§ **THE PROBLEM**
State how many lines of the records below contain the word "find", giving the number and nothing else.

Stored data
- - - -

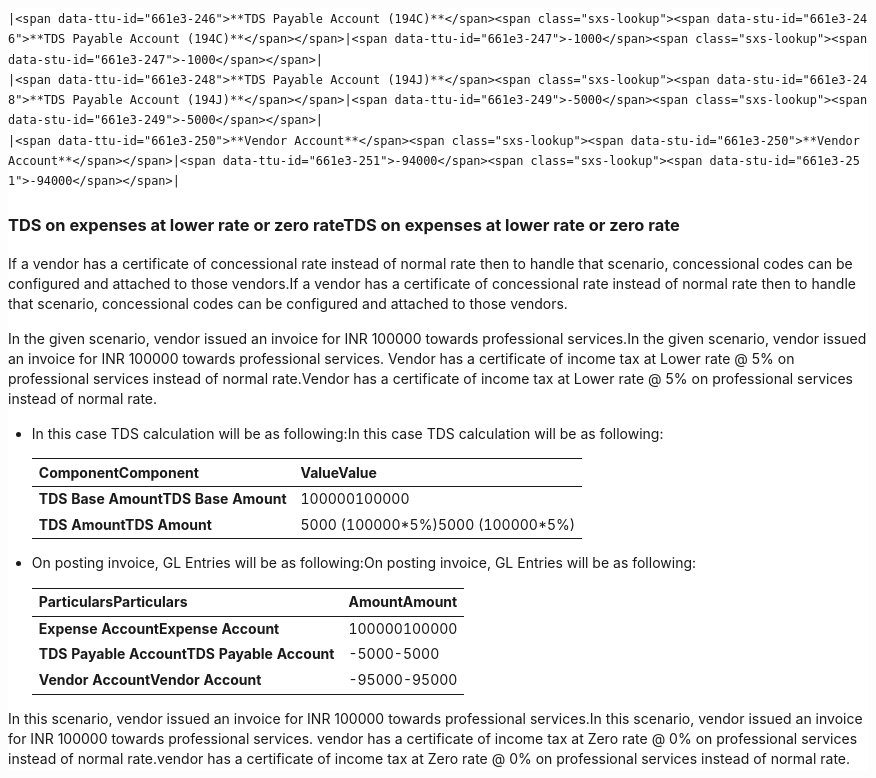     |<span data-ttu-id="661e3-246">**TDS Payable Account (194C)**</span><span class="sxs-lookup"><span data-stu-id="661e3-246">**TDS Payable Account (194C)**</span></span>|<span data-ttu-id="661e3-247">-1000</span><span class="sxs-lookup"><span data-stu-id="661e3-247">-1000</span></span>|
    |<span data-ttu-id="661e3-248">**TDS Payable Account (194J)**</span><span class="sxs-lookup"><span data-stu-id="661e3-248">**TDS Payable Account (194J)**</span></span>|<span data-ttu-id="661e3-249">-5000</span><span class="sxs-lookup"><span data-stu-id="661e3-249">-5000</span></span>|
    |<span data-ttu-id="661e3-250">**Vendor Account**</span><span class="sxs-lookup"><span data-stu-id="661e3-250">**Vendor Account**</span></span>|<span data-ttu-id="661e3-251">-94000</span><span class="sxs-lookup"><span data-stu-id="661e3-251">-94000</span></span>|


### <a name="tds-on-expenses-at-lower-rate-or-zero-rate"></a><span data-ttu-id="661e3-252">TDS on expenses at lower rate or zero rate</span><span class="sxs-lookup"><span data-stu-id="661e3-252">TDS on expenses at lower rate or zero rate</span></span>

<span data-ttu-id="661e3-253">If a vendor has a certificate of concessional rate instead of normal rate then to handle that scenario, concessional codes can be configured and attached to those vendors.</span><span class="sxs-lookup"><span data-stu-id="661e3-253">If a vendor has a certificate of concessional rate instead of normal rate then to handle that scenario, concessional codes can be configured and attached to those vendors.</span></span>

<span data-ttu-id="661e3-254">In the given scenario, vendor issued an invoice for INR 100000 towards professional services.</span><span class="sxs-lookup"><span data-stu-id="661e3-254">In the given scenario, vendor issued an invoice for INR 100000 towards professional services.</span></span> <span data-ttu-id="661e3-255">Vendor has a certificate of income tax at Lower rate @ 5% on professional services instead of normal rate.</span><span class="sxs-lookup"><span data-stu-id="661e3-255">Vendor has a certificate of income tax at Lower rate @ 5% on professional services instead of normal rate.</span></span>

  - <span data-ttu-id="661e3-256">In this case TDS calculation will be as following:</span><span class="sxs-lookup"><span data-stu-id="661e3-256">In this case TDS calculation will be as following:</span></span>

    |<span data-ttu-id="661e3-257">Component</span><span class="sxs-lookup"><span data-stu-id="661e3-257">Component</span></span>|<span data-ttu-id="661e3-258">Value</span><span class="sxs-lookup"><span data-stu-id="661e3-258">Value</span></span>|
    |----------------------------------|---------------------------------------|  
    |<span data-ttu-id="661e3-259">**TDS Base Amount**</span><span class="sxs-lookup"><span data-stu-id="661e3-259">**TDS Base Amount**</span></span>|<span data-ttu-id="661e3-260">100000</span><span class="sxs-lookup"><span data-stu-id="661e3-260">100000</span></span>|  
    |<span data-ttu-id="661e3-261">**TDS Amount**</span><span class="sxs-lookup"><span data-stu-id="661e3-261">**TDS Amount**</span></span>|<span data-ttu-id="661e3-262">5000 (100000\*5%)</span><span class="sxs-lookup"><span data-stu-id="661e3-262">5000 (100000\*5%)</span></span>|

  - <span data-ttu-id="661e3-263">On posting invoice, GL Entries will be as following:</span><span class="sxs-lookup"><span data-stu-id="661e3-263">On posting invoice, GL Entries will be as following:</span></span>
     
    |<span data-ttu-id="661e3-264">Particulars</span><span class="sxs-lookup"><span data-stu-id="661e3-264">Particulars</span></span>|<span data-ttu-id="661e3-265">Amount</span><span class="sxs-lookup"><span data-stu-id="661e3-265">Amount</span></span>|
    |----------------------------------|---------------------------------------|  
    |<span data-ttu-id="661e3-266">**Expense Account**</span><span class="sxs-lookup"><span data-stu-id="661e3-266">**Expense Account**</span></span>|<span data-ttu-id="661e3-267">100000</span><span class="sxs-lookup"><span data-stu-id="661e3-267">100000</span></span>|
    |<span data-ttu-id="661e3-268">**TDS Payable Account**</span><span class="sxs-lookup"><span data-stu-id="661e3-268">**TDS Payable Account**</span></span>|<span data-ttu-id="661e3-269">-5000</span><span class="sxs-lookup"><span data-stu-id="661e3-269">-5000</span></span>|
    |<span data-ttu-id="661e3-270">**Vendor Account**</span><span class="sxs-lookup"><span data-stu-id="661e3-270">**Vendor Account**</span></span>|<span data-ttu-id="661e3-271">-95000</span><span class="sxs-lookup"><span data-stu-id="661e3-271">-95000</span></span>|

<span data-ttu-id="661e3-272">In this scenario, vendor issued an invoice for INR 100000 towards professional services.</span><span class="sxs-lookup"><span data-stu-id="661e3-272">In this scenario, vendor issued an invoice for INR 100000 towards professional services.</span></span> <span data-ttu-id="661e3-273">vendor has a certificate of income tax at Zero rate @ 0% on professional services instead of normal rate.</span><span class="sxs-lookup"><span data-stu-id="661e3-273">vendor has a certificate of income tax at Zero rate @ 0% on professional services instead of normal rate.</span></span>
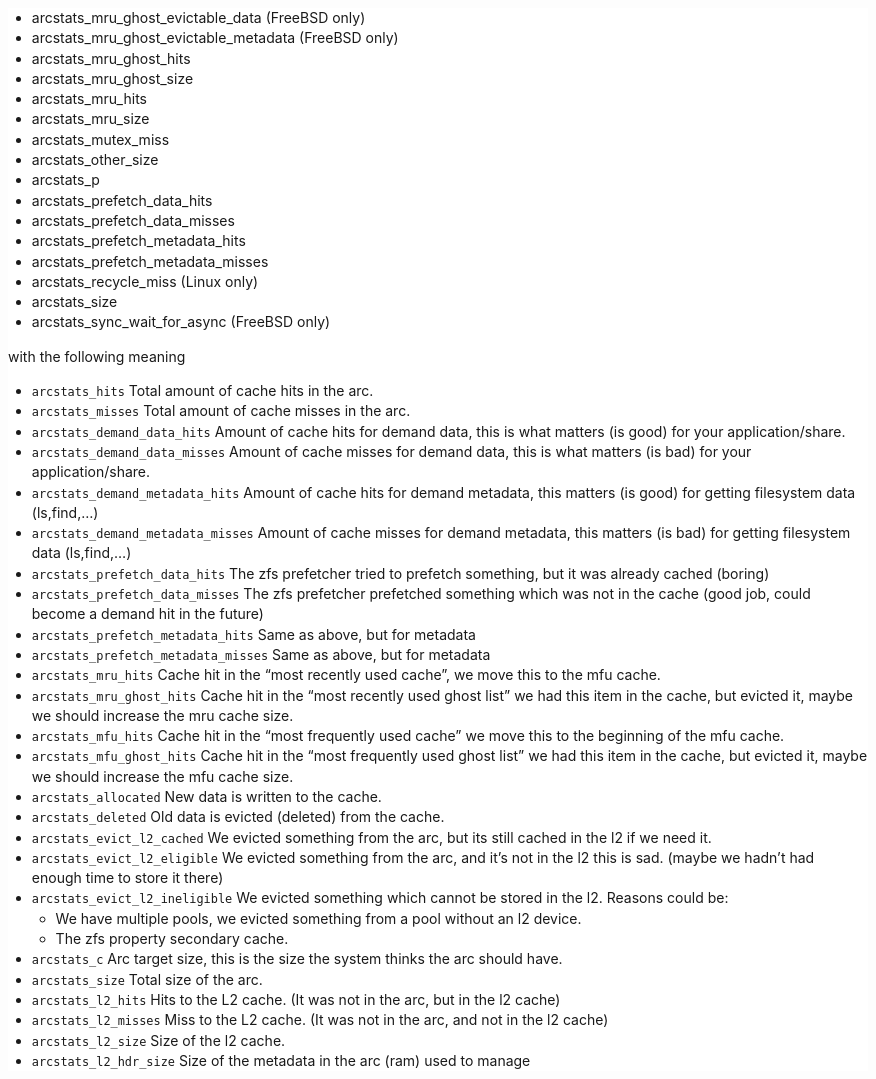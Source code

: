 - arcstats_mru_ghost_evictable_data (FreeBSD only)
- arcstats_mru_ghost_evictable_metadata (FreeBSD only)
- arcstats_mru_ghost_hits
- arcstats_mru_ghost_size
- arcstats_mru_hits
- arcstats_mru_size
- arcstats_mutex_miss
- arcstats_other_size
- arcstats_p
- arcstats_prefetch_data_hits
- arcstats_prefetch_data_misses
- arcstats_prefetch_metadata_hits
- arcstats_prefetch_metadata_misses
- arcstats_recycle_miss (Linux only)
- arcstats_size
- arcstats_sync_wait_for_async (FreeBSD only)

with the following meaning

- `arcstats_hits` Total amount of cache hits in the arc.
- `arcstats_misses` Total amount of cache misses in the arc.
- `arcstats_demand_data_hits` Amount of cache hits for demand data, this is what
matters (is good) for your application/share.
- `arcstats_demand_data_misses` Amount of cache misses for demand data, this is
what matters (is bad) for your application/share.
- `arcstats_demand_metadata_hits` Amount of cache hits for demand metadata, this
matters (is good) for getting filesystem data (ls,find,…)
- `arcstats_demand_metadata_misses` Amount of cache misses for demand metadata,
this matters (is bad) for getting filesystem data (ls,find,…)
- `arcstats_prefetch_data_hits` The zfs prefetcher tried to prefetch something,
but it was already cached (boring)
- `arcstats_prefetch_data_misses` The zfs prefetcher prefetched something which
was not in the cache (good job, could become a demand hit in the future)
- `arcstats_prefetch_metadata_hits` Same as above, but for metadata
- `arcstats_prefetch_metadata_misses` Same as above, but for metadata
- `arcstats_mru_hits` Cache hit in the “most recently used cache”, we move this to
the mfu cache.
- `arcstats_mru_ghost_hits` Cache hit in the “most recently used ghost list” we
had this item in the cache, but evicted it, maybe we should increase the mru
cache size.
- `arcstats_mfu_hits` Cache hit in the “most frequently used cache” we move this
to the beginning of the mfu cache.
- `arcstats_mfu_ghost_hits` Cache hit in the “most frequently used ghost list” we
had this item in the cache, but evicted it, maybe we should increase the mfu
cache size.
- `arcstats_allocated` New data is written to the cache.
- `arcstats_deleted` Old data is evicted (deleted) from the cache.
- `arcstats_evict_l2_cached` We evicted something from the arc, but its still
cached in the l2 if we need it.
- `arcstats_evict_l2_eligible` We evicted something from the arc, and it’s not in
the l2 this is sad. (maybe we hadn’t had enough time to store it there)
- `arcstats_evict_l2_ineligible` We evicted something which cannot be stored in
 the l2.  Reasons could be:
  - We have multiple pools, we evicted something from a pool without an l2 device.
  - The zfs property secondary cache.
- `arcstats_c` Arc target size, this is the size the system thinks the arc should
have.
- `arcstats_size` Total size of the arc.
- `arcstats_l2_hits` Hits to the L2 cache. (It was not in the arc, but in the l2
cache)
- `arcstats_l2_misses` Miss to the L2 cache. (It was not in the arc, and not in
the l2 cache)
- `arcstats_l2_size` Size of the l2 cache.
- `arcstats_l2_hdr_size` Size of the metadata in the arc (ram) used to manage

- - - -

§ **COMPLETED TASK**
2